• _EXERCISE GOAL_
Leaving out all pictures, return the records word for word.

Items from a dataset:

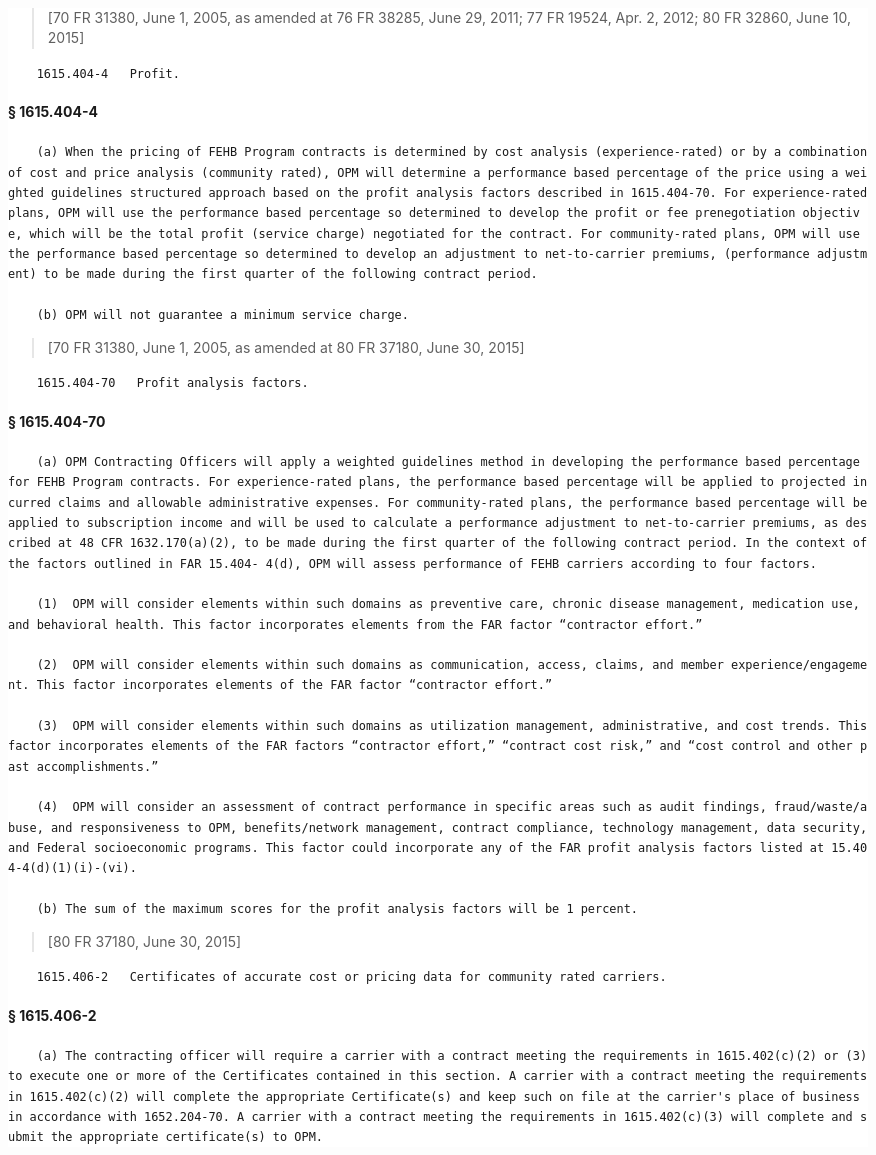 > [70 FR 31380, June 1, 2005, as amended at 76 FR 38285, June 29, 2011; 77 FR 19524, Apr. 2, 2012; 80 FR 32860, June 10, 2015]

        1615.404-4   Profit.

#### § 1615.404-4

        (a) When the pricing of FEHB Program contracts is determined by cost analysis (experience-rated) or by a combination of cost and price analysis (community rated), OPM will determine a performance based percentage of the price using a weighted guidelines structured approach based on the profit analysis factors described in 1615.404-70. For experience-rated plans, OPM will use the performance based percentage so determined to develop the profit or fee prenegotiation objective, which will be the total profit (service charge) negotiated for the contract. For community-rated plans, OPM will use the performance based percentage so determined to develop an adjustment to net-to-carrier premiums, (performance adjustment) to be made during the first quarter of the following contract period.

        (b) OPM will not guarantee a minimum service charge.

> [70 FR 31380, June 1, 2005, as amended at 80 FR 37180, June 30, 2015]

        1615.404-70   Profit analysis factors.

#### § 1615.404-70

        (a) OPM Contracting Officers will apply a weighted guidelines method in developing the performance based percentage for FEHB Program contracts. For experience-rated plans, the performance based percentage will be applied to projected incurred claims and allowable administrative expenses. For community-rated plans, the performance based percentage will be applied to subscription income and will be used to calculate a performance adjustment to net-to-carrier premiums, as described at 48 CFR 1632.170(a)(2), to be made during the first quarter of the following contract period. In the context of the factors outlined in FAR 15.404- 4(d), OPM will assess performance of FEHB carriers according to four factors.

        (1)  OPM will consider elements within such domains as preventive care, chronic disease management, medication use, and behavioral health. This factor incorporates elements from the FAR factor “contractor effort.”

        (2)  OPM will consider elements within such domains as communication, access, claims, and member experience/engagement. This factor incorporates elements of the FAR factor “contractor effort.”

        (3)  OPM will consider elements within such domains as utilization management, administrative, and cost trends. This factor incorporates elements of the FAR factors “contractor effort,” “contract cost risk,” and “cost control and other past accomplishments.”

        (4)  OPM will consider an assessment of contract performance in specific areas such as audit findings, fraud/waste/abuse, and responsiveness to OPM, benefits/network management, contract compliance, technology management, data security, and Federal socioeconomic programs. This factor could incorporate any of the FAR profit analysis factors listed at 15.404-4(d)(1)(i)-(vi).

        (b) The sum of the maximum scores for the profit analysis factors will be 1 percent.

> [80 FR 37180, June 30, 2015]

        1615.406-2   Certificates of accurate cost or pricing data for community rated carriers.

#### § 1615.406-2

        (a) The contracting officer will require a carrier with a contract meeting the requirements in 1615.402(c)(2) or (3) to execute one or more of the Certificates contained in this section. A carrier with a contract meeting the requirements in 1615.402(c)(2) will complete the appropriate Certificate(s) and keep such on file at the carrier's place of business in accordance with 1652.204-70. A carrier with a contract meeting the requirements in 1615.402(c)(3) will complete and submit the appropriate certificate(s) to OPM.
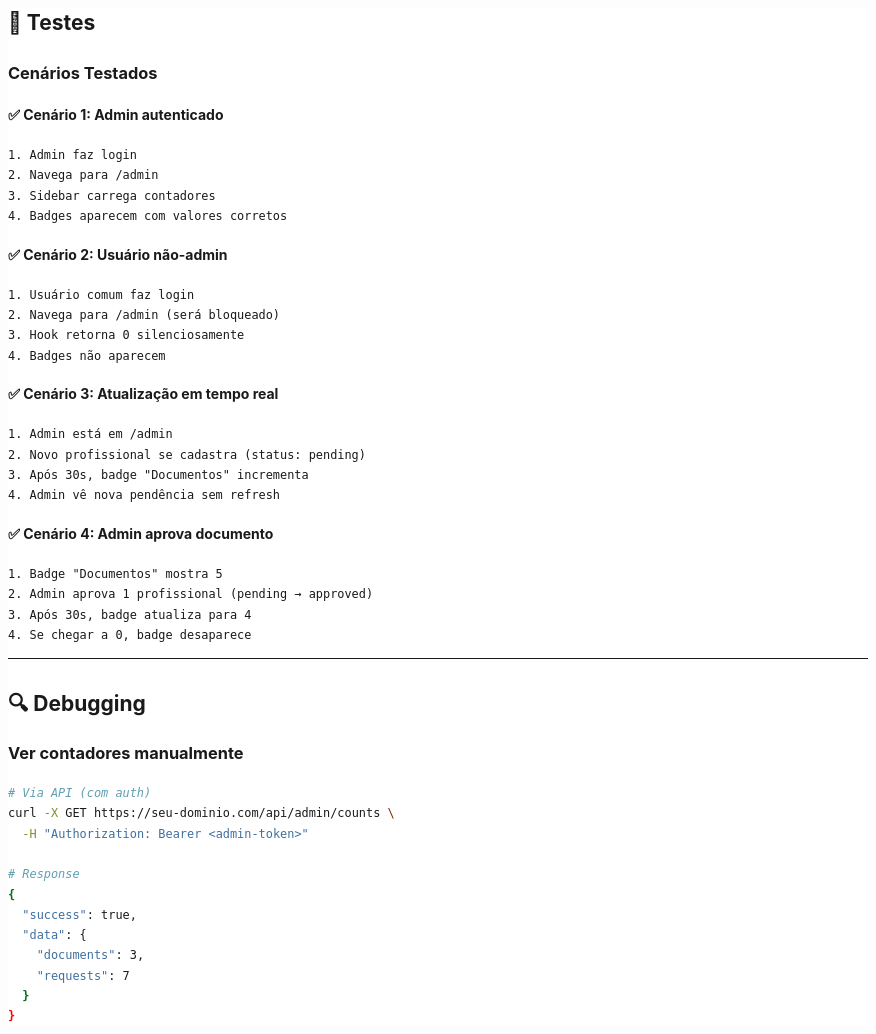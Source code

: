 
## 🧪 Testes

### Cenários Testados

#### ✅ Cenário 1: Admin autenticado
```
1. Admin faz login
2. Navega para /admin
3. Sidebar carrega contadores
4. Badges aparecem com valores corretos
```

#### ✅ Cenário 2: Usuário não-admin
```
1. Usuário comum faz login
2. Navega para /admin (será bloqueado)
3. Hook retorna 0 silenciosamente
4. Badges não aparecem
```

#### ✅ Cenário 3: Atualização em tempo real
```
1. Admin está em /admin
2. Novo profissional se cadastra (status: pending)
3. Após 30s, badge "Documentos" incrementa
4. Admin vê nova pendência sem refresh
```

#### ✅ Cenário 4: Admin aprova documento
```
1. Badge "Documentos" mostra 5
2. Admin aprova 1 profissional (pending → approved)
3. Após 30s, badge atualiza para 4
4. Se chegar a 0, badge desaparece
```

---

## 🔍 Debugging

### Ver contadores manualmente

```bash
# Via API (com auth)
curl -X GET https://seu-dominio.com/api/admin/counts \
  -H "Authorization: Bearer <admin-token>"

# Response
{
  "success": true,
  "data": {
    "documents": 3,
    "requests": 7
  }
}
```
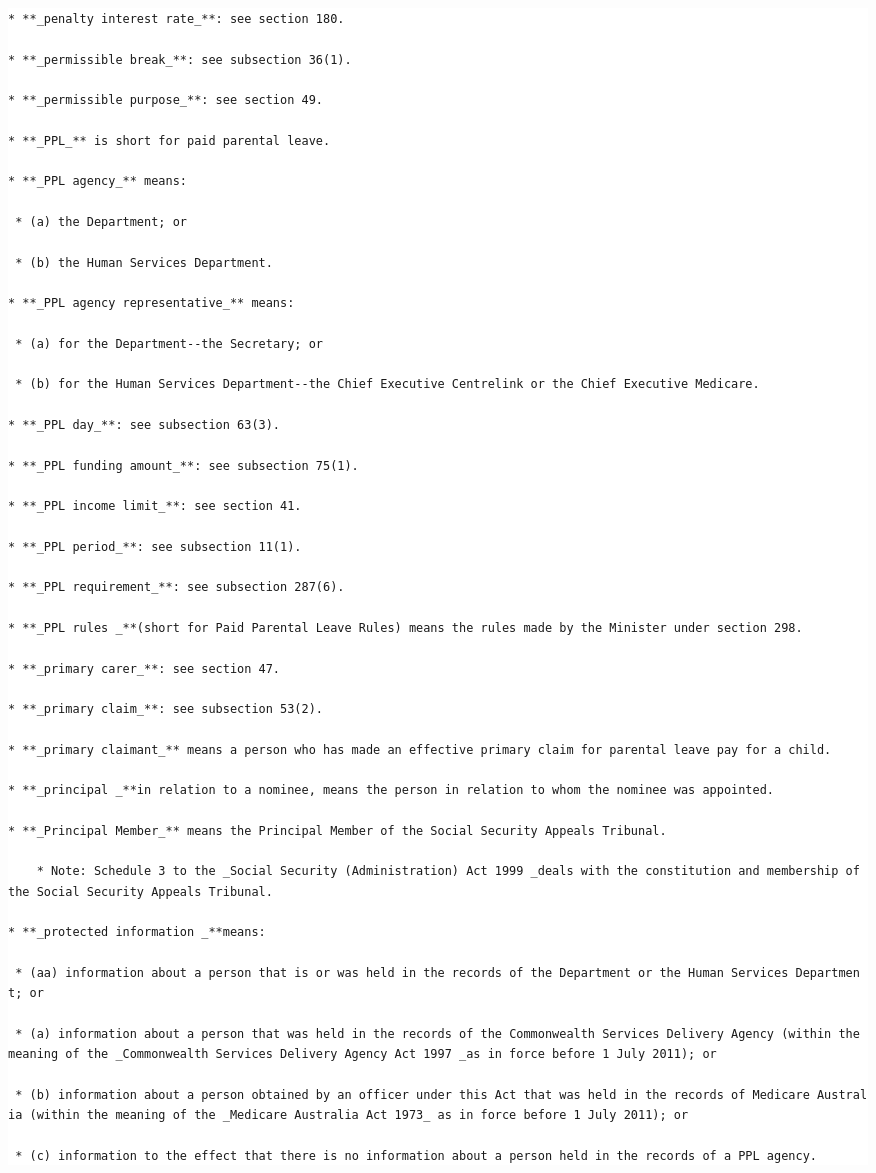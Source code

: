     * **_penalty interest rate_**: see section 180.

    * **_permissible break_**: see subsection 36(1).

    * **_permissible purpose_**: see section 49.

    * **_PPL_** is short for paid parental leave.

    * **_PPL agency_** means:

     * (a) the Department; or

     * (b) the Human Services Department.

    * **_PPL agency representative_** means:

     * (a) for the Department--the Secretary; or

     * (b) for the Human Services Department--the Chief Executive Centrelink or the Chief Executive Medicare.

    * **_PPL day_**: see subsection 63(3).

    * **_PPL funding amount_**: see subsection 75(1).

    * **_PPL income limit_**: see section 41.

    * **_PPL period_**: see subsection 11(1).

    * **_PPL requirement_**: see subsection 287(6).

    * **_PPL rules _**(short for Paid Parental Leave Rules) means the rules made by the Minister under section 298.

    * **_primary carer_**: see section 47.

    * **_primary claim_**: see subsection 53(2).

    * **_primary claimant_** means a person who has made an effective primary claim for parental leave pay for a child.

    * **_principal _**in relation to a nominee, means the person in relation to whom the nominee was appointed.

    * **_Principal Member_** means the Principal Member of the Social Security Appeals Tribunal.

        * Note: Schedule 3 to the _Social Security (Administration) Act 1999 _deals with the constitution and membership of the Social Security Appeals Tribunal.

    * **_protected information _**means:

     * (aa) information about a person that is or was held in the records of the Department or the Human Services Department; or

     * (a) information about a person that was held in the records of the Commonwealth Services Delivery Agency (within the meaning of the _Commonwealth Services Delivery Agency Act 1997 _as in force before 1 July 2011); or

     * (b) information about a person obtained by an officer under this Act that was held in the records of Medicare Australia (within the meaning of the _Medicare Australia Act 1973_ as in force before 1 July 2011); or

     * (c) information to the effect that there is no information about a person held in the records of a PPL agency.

• _OUTPUT OF THE EXERCISE_
 > [70 FR 31380, June 1, 2005, as amended at 76 FR 38285, June 29, 2011; 77 FR 19524, Apr. 2, 2012; 80 FR 32860, June 10, 2015]

        1615.404-4   Profit.

#### § 1615.404-4

        (a) When the pricing of FEHB Program contracts is determined by cost analysis (experience-rated) or by a combination of cost and price analysis (community rated), OPM will determine a performance based percentage of the price using a weighted guidelines structured approach based on the profit analysis factors described in 1615.404-70. For experience-rated plans, OPM will use the performance based percentage so determined to develop the profit or fee prenegotiation objective, which will be the total profit (service charge) negotiated for the contract. For community-rated plans, OPM will use the performance based percentage so determined to develop an adjustment to net-to-carrier premiums, (performance adjustment) to be made during the first quarter of the following contract period.

        (b) OPM will not guarantee a minimum service charge.

> [70 FR 31380, June 1, 2005, as amended at 80 FR 37180, June 30, 2015]

        1615.404-70   Profit analysis factors.

#### § 1615.404-70

        (a) OPM Contracting Officers will apply a weighted guidelines method in developing the performance based percentage for FEHB Program contracts. For experience-rated plans, the performance based percentage will be applied to projected incurred claims and allowable administrative expenses. For community-rated plans, the performance based percentage will be applied to subscription income and will be used to calculate a performance adjustment to net-to-carrier premiums, as described at 48 CFR 1632.170(a)(2), to be made during the first quarter of the following contract period. In the context of the factors outlined in FAR 15.404- 4(d), OPM will assess performance of FEHB carriers according to four factors.

        (1)  OPM will consider elements within such domains as preventive care, chronic disease management, medication use, and behavioral health. This factor incorporates elements from the FAR factor “contractor effort.”

        (2)  OPM will consider elements within such domains as communication, access, claims, and member experience/engagement. This factor incorporates elements of the FAR factor “contractor effort.”

        (3)  OPM will consider elements within such domains as utilization management, administrative, and cost trends. This factor incorporates elements of the FAR factors “contractor effort,” “contract cost risk,” and “cost control and other past accomplishments.”

        (4)  OPM will consider an assessment of contract performance in specific areas such as audit findings, fraud/waste/abuse, and responsiveness to OPM, benefits/network management, contract compliance, technology management, data security, and Federal socioeconomic programs. This factor could incorporate any of the FAR profit analysis factors listed at 15.404-4(d)(1)(i)-(vi).

        (b) The sum of the maximum scores for the profit analysis factors will be 1 percent.

> [80 FR 37180, June 30, 2015]

        1615.406-2   Certificates of accurate cost or pricing data for community rated carriers.

#### § 1615.406-2

        (a) The contracting officer will require a carrier with a contract meeting the requirements in 1615.402(c)(2) or (3) to execute one or more of the Certificates contained in this section. A carrier with a contract meeting the requirements in 1615.402(c)(2) will complete the appropriate Certificate(s) and keep such on file at the carrier's place of business in accordance with 1652.204-70. A carrier with a contract meeting the requirements in 1615.402(c)(3) will complete and submit the appropriate certificate(s) to OPM.
Source code

: 
## 🧪 Testes

### Cenários Testados

#### ✅ Cenário 1: Admin autenticado
```
1. Admin faz login
2. Navega para /admin
3. Sidebar carrega contadores
4. Badges aparecem com valores corretos
```

#### ✅ Cenário 2: Usuário não-admin
```
1. Usuário comum faz login
2. Navega para /admin (será bloqueado)
3. Hook retorna 0 silenciosamente
4. Badges não aparecem
```

#### ✅ Cenário 3: Atualização em tempo real
```
1. Admin está em /admin
2. Novo profissional se cadastra (status: pending)
3. Após 30s, badge "Documentos" incrementa
4. Admin vê nova pendência sem refresh
```

#### ✅ Cenário 4: Admin aprova documento
```
1. Badge "Documentos" mostra 5
2. Admin aprova 1 profissional (pending → approved)
3. Após 30s, badge atualiza para 4
4. Se chegar a 0, badge desaparece
```

---

## 🔍 Debugging

### Ver contadores manualmente

```bash
# Via API (com auth)
curl -X GET https://seu-dominio.com/api/admin/counts \
  -H "Authorization: Bearer <admin-token>"

# Response
{
  "success": true,
  "data": {
    "documents": 3,
    "requests": 7
  }
}
```
Source code

:     * **_penalty interest rate_**: see section 180.

    * **_permissible break_**: see subsection 36(1).

    * **_permissible purpose_**: see section 49.

    * **_PPL_** is short for paid parental leave.

    * **_PPL agency_** means:

     * (a) the Department; or

     * (b) the Human Services Department.

    * **_PPL agency representative_** means:

     * (a) for the Department--the Secretary; or

     * (b) for the Human Services Department--the Chief Executive Centrelink or the Chief Executive Medicare.

    * **_PPL day_**: see subsection 63(3).

    * **_PPL funding amount_**: see subsection 75(1).

    * **_PPL income limit_**: see section 41.

    * **_PPL period_**: see subsection 11(1).

    * **_PPL requirement_**: see subsection 287(6).

    * **_PPL rules _**(short for Paid Parental Leave Rules) means the rules made by the Minister under section 298.

    * **_primary carer_**: see section 47.

    * **_primary claim_**: see subsection 53(2).

    * **_primary claimant_** means a person who has made an effective primary claim for parental leave pay for a child.

    * **_principal _**in relation to a nominee, means the person in relation to whom the nominee was appointed.

    * **_Principal Member_** means the Principal Member of the Social Security Appeals Tribunal.

        * Note: Schedule 3 to the _Social Security (Administration) Act 1999 _deals with the constitution and membership of the Social Security Appeals Tribunal.

    * **_protected information _**means:

     * (aa) information about a person that is or was held in the records of the Department or the Human Services Department; or

     * (a) information about a person that was held in the records of the Commonwealth Services Delivery Agency (within the meaning of the _Commonwealth Services Delivery Agency Act 1997 _as in force before 1 July 2011); or

     * (b) information about a person obtained by an officer under this Act that was held in the records of Medicare Australia (within the meaning of the _Medicare Australia Act 1973_ as in force before 1 July 2011); or

     * (c) information to the effect that there is no information about a person held in the records of a PPL agency.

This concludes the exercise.